Rajnath, who has consistenty batted for Modi since becoming party chief in January, spent the day trying to soften the dissenters, who included Sushma Swaraj, head of the party in the Lok Sabha.
Aides said he was trying his best to avoid invoking his powers as president to make the announcement first and get the BJP’s national council -- and not its parliamentary board -- to endorse Modi’s name.
While the national council is the party's largest body, it is generally the parliamentary board -- which includes Advani and Sushma -- that decides on issues as important as the PM candidate.
For much of the day, the dissenting leaders insisted the BJP parliamentary board take the call on Modi, and there was a possibility of the announcement being put off until Monday.
Rajnath held two rounds of talks with Advani, but the octogenarian leader stuck to his guns. Sushma, for her part, was keen to avoid a situation like the one in June which saw the ageing leader humiliated by the BJP.

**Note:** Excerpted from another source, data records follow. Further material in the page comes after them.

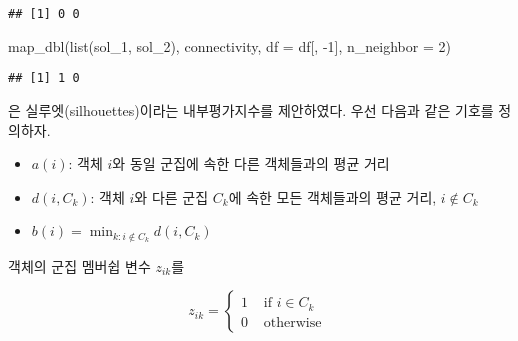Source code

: \documentclass[
]{book}
\newenvironment{Shaded}{\begin{snugshade}}{\end{snugshade}}
\newcommand{\AttributeTok}[1]{\textcolor[rgb]{0.77,0.63,0.00}{#1}}
\newcommand{\CommentTok}[1]{\textcolor[rgb]{0.56,0.35,0.01}{\textit{#1}}}
\newcommand{\DecValTok}[1]{\textcolor[rgb]{0.00,0.00,0.81}{#1}}
\newcommand{\FunctionTok}[1]{\textcolor[rgb]{0.00,0.00,0.00}{#1}}
\newcommand{\NormalTok}[1]{#1}
\newcommand{\SpecialCharTok}[1]{\textcolor[rgb]{0.00,0.00,0.00}{#1}}
\providecommand{\tightlist}{%
  \setlength{\itemsep}{0pt}\setlength{\parskip}{0pt}}
\begin{document}
\begin{Shaded}
\end{Shaded}

\begin{verbatim}
## [1] 0 0
\end{verbatim}

\begin{Shaded}
\begin{Highlighting}[]
\FunctionTok{map\_dbl}\NormalTok{(}\FunctionTok{list}\NormalTok{(sol\_1, sol\_2), connectivity, }\AttributeTok{df =}\NormalTok{ df[, }\SpecialCharTok{{-}}\DecValTok{1}\NormalTok{], }\AttributeTok{n\_neighbor =} \DecValTok{2}\NormalTok{)}
\end{Highlighting}
\end{Shaded}

\begin{verbatim}
## [1] 1 0
\end{verbatim}

\citet{rousseeuw1987silhouettes} 은 실루엣(silhouettes)이라는 내부평가지수를 제안하였다. 우선 다음과 같은 기호를 정의하자.

\begin{itemize}
\tightlist
\item
  \(a(i)\): 객체 \(i\)와 동일 군집에 속한 다른 객체들과의 평균 거리
\item
  \(d(i, C_k)\): 객체 \(i\)와 다른 군집 \(C_k\)에 속한 모든 객체들과의 평균 거리, \(i \notin C_k\)
\item
  \(b(i) = \min_{k: i \notin C_k} d(i, C_k)\)
\end{itemize}

객체의 군집 멤버쉽 변수 \(z_{ik}\)를

\begin{equation*}
z_{ik} = \begin{cases}
1 & \text{ if } i \in C_k\\
0 & \text{ otherwise }
\end{cases}
\end{equation*}
\end{document}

She is understood to have pressed Rajnath to try for a consensus. Senior leaders Venkaiah Naidu and Ananth Kumar also met Advani to persuade him to give up his opposition, sources said. Ananth Kumar also met Sushma twice.

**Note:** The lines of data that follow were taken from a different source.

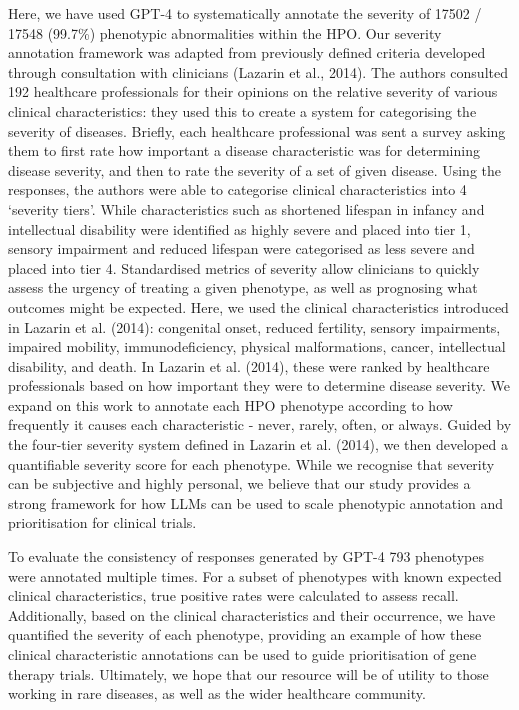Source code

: \documentclass[
]{agujournal2019}
\begin{document}
Here, we have used GPT-4 to systematically annotate the severity of
17502 / 17548 (99.7\%) phenotypic abnormalities within the HPO. Our
severity annotation framework was adapted from previously defined
criteria developed through consultation with clinicians (Lazarin et al.,
2014). The authors consulted 192 healthcare professionals for their
opinions on the relative severity of various clinical characteristics:
they used this to create a system for categorising the severity of
diseases. Briefly, each healthcare professional was sent a survey asking
them to first rate how important a disease characteristic was for
determining disease severity, and then to rate the severity of a set of
given disease. Using the responses, the authors were able to categorise
clinical characteristics into 4 `severity tiers'. While characteristics
such as shortened lifespan in infancy and intellectual disability were
identified as highly severe and placed into tier 1, sensory impairment
and reduced lifespan were categorised as less severe and placed into
tier 4. Standardised metrics of severity allow clinicians to quickly
assess the urgency of treating a given phenotype, as well as prognosing
what outcomes might be expected. Here, we used the clinical
characteristics introduced in Lazarin et al. (2014): congenital onset,
reduced fertility, sensory impairments, impaired mobility,
immunodeficiency, physical malformations, cancer, intellectual
disability, and death. In Lazarin et al. (2014), these were ranked by
healthcare professionals based on how important they were to determine
disease severity. We expand on this work to annotate each HPO phenotype
according to how frequently it causes each characteristic - never,
rarely, often, or always. Guided by the four-tier severity system
defined in Lazarin et al. (2014), we then developed a quantifiable
severity score for each phenotype. While we recognise that severity can
be subjective and highly personal, we believe that our study provides a
strong framework for how LLMs can be used to scale phenotypic annotation
and prioritisation for clinical trials.

To evaluate the consistency of responses generated by GPT-4 793
phenotypes were annotated multiple times. For a subset of phenotypes
with known expected clinical characteristics, true positive rates were
calculated to assess recall. Additionally, based on the clinical
characteristics and their occurrence, we have quantified the severity of
each phenotype, providing an example of how these clinical
characteristic annotations can be used to guide prioritisation of gene
therapy trials. Ultimately, we hope that our resource will be of utility
to those working in rare diseases, as well as the wider healthcare
community.
\end{document}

Advani kept saying that Modi's projection would hurt BJP's campaign against the ruling Congress over issues like corruption and inflation, as the focus would be squarely on Modi the personality.
Thursday also saw outbursts among the BJP ranks over the delay in naming Modi. Former Bihar deputy chief minister Sushil Kumar Modi stirred a hornet's nest by tweeting that Advani had "failed to gauge the public mood. Advaniji himself declared Atalji as PM candidate. Now also he could have done the same for Namo (Narendra Modi)."
Advani’s former close associate Sudheendhra Kulkarni attacked Narendra Modi, describing him as a "polarising" leader" and questioning his ability to run a stable and effective government at the Centre.
Rajnath did not betray any misgivings he might have felt, seeking to downplay Advani's reservations when asked if the leader was holding up the decision on Modi. "I want to clarify that nobody in BJP is unhappy and nobody has put any conditions (on declaring Modi as PM candidate)," he said.